**Data section**
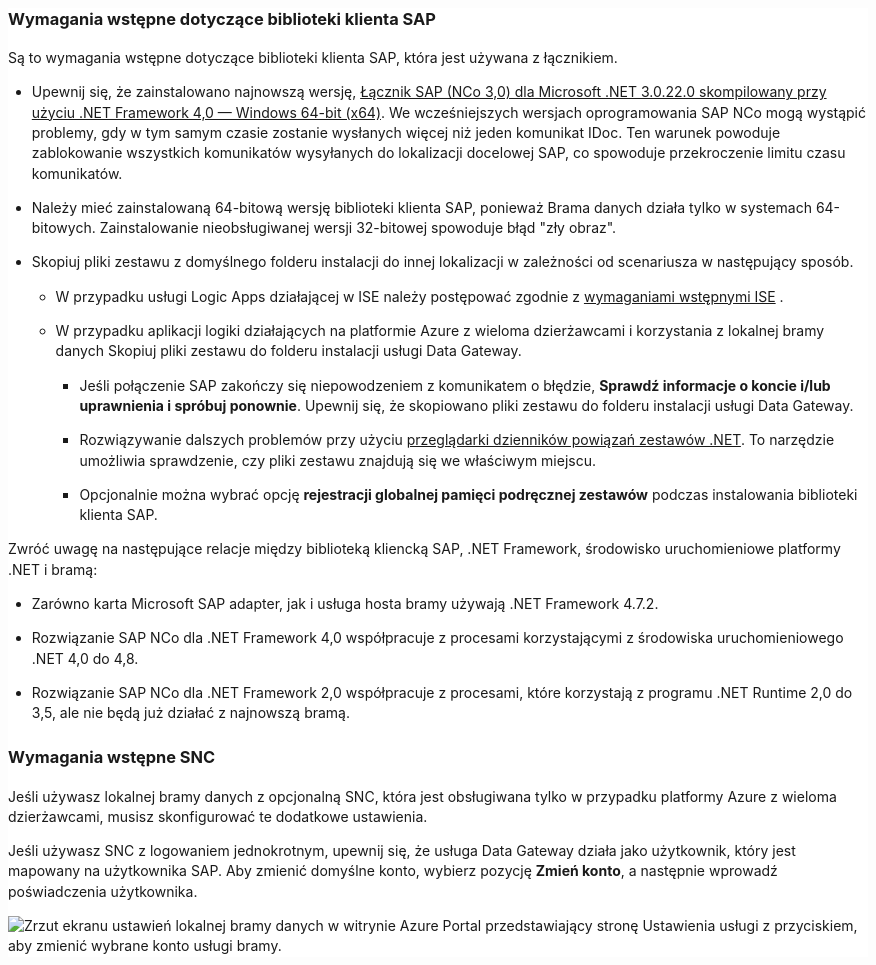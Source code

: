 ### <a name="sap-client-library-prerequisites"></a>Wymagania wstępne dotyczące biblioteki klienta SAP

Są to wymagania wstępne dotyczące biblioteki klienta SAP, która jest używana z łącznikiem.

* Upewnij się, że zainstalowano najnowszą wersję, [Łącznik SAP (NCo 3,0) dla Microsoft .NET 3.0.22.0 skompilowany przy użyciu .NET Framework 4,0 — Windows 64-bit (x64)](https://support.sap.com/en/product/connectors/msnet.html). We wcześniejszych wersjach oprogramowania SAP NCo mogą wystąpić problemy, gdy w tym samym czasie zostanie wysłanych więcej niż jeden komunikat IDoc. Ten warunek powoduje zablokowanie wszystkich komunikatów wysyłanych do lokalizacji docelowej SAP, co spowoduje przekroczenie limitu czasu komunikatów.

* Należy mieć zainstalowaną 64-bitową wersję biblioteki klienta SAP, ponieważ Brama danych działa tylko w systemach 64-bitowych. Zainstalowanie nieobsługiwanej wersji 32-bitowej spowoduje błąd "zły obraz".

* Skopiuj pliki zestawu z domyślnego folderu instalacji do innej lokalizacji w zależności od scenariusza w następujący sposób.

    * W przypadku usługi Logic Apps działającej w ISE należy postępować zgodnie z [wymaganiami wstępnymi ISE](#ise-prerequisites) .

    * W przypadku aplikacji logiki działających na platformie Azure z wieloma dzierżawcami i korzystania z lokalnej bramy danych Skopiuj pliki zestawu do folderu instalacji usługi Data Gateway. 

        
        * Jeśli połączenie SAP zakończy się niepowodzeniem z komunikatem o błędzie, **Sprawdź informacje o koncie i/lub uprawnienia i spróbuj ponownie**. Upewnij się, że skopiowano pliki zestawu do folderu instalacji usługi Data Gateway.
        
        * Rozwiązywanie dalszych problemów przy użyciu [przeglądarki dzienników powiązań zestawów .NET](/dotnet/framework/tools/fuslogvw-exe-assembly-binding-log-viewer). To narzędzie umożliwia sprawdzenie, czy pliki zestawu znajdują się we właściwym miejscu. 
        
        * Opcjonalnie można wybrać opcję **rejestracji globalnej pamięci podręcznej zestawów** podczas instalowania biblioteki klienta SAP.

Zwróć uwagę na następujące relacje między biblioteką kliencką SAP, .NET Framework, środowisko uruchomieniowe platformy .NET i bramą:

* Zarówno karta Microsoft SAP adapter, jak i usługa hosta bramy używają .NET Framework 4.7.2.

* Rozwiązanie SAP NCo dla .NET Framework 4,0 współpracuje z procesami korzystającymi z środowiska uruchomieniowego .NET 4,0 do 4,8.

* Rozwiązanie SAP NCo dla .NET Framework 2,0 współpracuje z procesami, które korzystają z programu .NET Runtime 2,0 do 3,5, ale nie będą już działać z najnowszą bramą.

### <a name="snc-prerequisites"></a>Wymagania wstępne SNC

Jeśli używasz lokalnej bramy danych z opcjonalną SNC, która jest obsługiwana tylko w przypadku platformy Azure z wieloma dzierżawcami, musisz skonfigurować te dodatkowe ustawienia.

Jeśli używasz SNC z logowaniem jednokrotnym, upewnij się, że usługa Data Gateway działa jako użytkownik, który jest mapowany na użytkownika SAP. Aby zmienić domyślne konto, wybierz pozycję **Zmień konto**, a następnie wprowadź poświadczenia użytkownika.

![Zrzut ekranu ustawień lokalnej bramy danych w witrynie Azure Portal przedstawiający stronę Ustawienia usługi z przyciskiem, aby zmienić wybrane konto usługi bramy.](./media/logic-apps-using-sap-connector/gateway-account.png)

--

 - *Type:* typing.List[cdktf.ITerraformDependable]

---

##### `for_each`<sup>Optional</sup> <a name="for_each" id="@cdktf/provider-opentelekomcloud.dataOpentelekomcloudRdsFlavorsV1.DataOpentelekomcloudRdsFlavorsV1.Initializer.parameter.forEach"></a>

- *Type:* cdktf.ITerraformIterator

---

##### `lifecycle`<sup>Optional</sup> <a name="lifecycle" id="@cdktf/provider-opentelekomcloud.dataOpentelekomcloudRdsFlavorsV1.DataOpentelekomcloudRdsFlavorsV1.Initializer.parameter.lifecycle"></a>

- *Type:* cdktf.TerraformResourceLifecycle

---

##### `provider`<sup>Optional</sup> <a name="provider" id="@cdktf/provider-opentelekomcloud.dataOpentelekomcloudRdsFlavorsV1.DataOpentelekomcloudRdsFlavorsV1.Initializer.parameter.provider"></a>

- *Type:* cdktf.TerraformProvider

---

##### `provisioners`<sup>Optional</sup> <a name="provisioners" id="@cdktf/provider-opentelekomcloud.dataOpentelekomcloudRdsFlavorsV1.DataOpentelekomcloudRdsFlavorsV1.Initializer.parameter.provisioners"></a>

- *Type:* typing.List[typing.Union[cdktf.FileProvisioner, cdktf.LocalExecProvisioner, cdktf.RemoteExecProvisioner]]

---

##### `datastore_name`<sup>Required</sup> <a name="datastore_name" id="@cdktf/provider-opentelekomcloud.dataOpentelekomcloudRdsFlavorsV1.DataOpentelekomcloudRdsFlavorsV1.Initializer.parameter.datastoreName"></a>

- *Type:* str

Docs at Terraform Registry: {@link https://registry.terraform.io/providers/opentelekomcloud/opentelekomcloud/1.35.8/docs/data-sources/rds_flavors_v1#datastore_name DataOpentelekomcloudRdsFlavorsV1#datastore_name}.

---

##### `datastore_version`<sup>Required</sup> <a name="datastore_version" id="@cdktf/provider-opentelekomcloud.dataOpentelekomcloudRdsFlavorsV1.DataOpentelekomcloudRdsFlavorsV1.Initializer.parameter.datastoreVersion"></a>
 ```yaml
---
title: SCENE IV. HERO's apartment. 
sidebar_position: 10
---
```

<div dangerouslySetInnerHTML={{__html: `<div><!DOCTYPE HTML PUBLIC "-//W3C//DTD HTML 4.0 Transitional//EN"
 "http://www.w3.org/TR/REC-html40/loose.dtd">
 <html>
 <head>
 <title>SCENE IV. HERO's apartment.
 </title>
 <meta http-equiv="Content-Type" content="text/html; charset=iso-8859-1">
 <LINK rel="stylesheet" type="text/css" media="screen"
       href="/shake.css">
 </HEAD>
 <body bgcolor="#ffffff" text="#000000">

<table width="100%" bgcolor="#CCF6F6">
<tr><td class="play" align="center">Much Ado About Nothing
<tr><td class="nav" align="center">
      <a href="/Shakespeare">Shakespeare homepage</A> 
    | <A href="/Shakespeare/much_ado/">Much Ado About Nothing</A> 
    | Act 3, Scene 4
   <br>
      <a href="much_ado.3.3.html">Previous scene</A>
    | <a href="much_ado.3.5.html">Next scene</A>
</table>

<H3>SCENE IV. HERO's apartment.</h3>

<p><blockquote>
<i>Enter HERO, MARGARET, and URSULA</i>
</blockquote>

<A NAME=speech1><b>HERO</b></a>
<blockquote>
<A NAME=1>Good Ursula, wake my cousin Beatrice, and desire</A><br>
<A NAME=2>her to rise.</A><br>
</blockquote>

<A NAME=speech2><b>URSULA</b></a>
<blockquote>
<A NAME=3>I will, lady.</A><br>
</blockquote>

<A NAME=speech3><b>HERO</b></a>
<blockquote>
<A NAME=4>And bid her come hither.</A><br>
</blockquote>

* * *

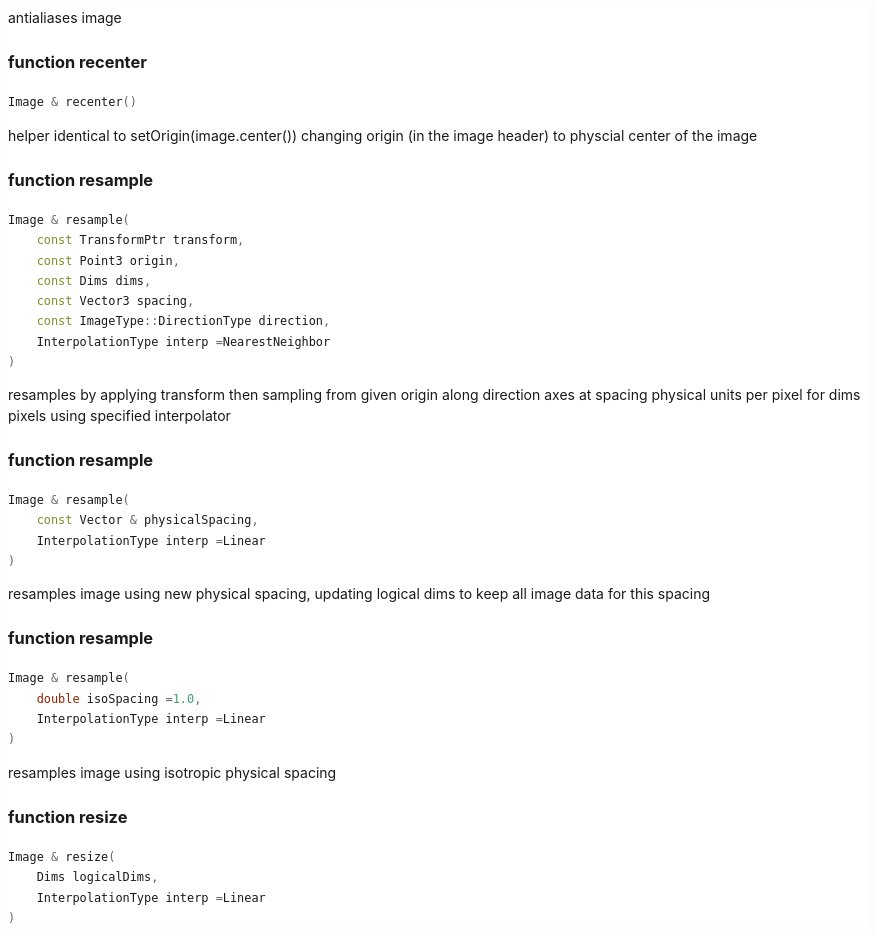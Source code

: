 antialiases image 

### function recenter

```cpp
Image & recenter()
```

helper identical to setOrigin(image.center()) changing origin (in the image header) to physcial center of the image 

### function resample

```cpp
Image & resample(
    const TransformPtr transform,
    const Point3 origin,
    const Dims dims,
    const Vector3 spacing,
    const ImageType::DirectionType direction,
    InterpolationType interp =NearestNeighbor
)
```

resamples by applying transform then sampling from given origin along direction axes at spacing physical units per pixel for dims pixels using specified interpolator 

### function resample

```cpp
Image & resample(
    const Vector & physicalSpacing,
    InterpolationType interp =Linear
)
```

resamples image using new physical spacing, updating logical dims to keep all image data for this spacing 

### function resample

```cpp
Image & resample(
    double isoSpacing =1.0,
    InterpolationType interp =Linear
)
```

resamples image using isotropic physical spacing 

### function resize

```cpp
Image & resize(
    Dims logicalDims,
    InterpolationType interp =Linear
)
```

**Task goal**
Whenever a line of the material above contains the string "konto", copy that line out.

**Task result**
Jeśli używasz SNC z logowaniem jednokrotnym, upewnij się, że usługa Data Gateway działa jako użytkownik, który jest mapowany na użytkownika SAP. Aby zmienić domyślne konto, wybierz pozycję **Zmień konto**, a następnie wprowadź poświadczenia użytkownika.
![Zrzut ekranu ustawień lokalnej bramy danych w witrynie Azure Portal przedstawiający stronę Ustawienia usługi z przyciskiem, aby zmienić wybrane konto usługi bramy.](./media/logic-apps-using-sap-connector/gateway-account.png)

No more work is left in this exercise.